Invention of Electricity — Ampère


André-Marie Ampère was known as the Isaac Newton of electricity because, in the 1820s, he derived mathematical laws describing the relationship between electric current and magnetism. Ampère’s work made possible the development of electrical power. It is fair to say that electricity simply did not exist in the form that we think of it today before the work of Ampère. Certainly, the natural phenomenon of static electricity and lightning were well-know, due in large part to Benjamin Franklin’s studies during the last half of the 18th century. And, any well-equipped laboratory early in the 19th century included an electric pile, essentially a battery, for experiments in the new field of electrochemistry. It was not until Ampère described magnetism as “electricity in motion” that people began to think of electricity as something that can be used to transmit power and drive machines.

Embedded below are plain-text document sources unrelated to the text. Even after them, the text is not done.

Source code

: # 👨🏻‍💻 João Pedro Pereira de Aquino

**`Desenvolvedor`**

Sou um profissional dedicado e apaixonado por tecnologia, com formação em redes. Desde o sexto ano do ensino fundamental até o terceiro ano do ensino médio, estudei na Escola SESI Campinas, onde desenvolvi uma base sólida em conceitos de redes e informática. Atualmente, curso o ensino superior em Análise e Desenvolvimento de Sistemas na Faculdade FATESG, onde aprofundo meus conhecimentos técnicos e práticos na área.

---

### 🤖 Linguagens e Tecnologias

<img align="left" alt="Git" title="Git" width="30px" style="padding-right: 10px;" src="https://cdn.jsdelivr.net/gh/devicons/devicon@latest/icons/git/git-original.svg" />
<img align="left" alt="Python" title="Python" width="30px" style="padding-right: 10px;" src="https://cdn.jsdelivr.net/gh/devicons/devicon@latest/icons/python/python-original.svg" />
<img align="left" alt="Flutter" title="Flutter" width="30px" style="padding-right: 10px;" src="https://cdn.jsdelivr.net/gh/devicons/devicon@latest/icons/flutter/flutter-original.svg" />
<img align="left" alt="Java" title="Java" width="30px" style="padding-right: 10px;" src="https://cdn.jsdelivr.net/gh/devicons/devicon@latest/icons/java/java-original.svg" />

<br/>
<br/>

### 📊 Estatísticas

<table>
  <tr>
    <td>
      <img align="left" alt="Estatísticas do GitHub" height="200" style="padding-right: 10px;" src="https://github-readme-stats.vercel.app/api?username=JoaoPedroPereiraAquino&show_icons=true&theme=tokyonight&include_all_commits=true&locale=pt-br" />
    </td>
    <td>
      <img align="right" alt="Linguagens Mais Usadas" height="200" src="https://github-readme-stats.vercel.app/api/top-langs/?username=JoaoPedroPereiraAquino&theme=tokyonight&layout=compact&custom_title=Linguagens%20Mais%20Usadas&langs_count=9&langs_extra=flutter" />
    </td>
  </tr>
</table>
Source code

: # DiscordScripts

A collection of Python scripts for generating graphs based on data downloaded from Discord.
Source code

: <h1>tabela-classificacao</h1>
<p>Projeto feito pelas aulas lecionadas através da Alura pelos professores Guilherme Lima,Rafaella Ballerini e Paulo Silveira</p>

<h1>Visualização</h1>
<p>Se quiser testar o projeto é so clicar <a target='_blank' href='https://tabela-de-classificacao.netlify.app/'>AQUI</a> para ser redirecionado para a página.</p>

Ampère devised experiments that revealed precisely how electrical currents interact with a magnetic field. The credit discovering that electricity and magnetism are related belongs to a Danish scientist, Hans Christian Ørsted. Ampère’s experiments deftly explored the subtleties of this relationship and illustrated them before an astounded audience of his peers in the Academy of Science. A key phenomenon in understanding this relationship is the deflection of a magnetized compass needle by the magnetic field generated in the vicinity of a wire carrying and electric current. Ampère described this memorably by asking his audience to imagine a man lying along the length of the wire, oriented so that the current flows from his feet to his head, and with his left arm outstretched to the side. With the man looking in the direction of the compass needle, the north pole of the needle deflects in the direction indicated by the man’s left hand. This is rule became known as the “bonhomme d’Ampère.”

André-Marie Ampère is one of the 72 scientists and engineers named on the Eiffel Tower.



A dead poet, a reformed anarchist, and an earnest engineer celebrate the 19th century revolution in science and technology that transformed Paris and conquered the world — a collection of essays on the theme.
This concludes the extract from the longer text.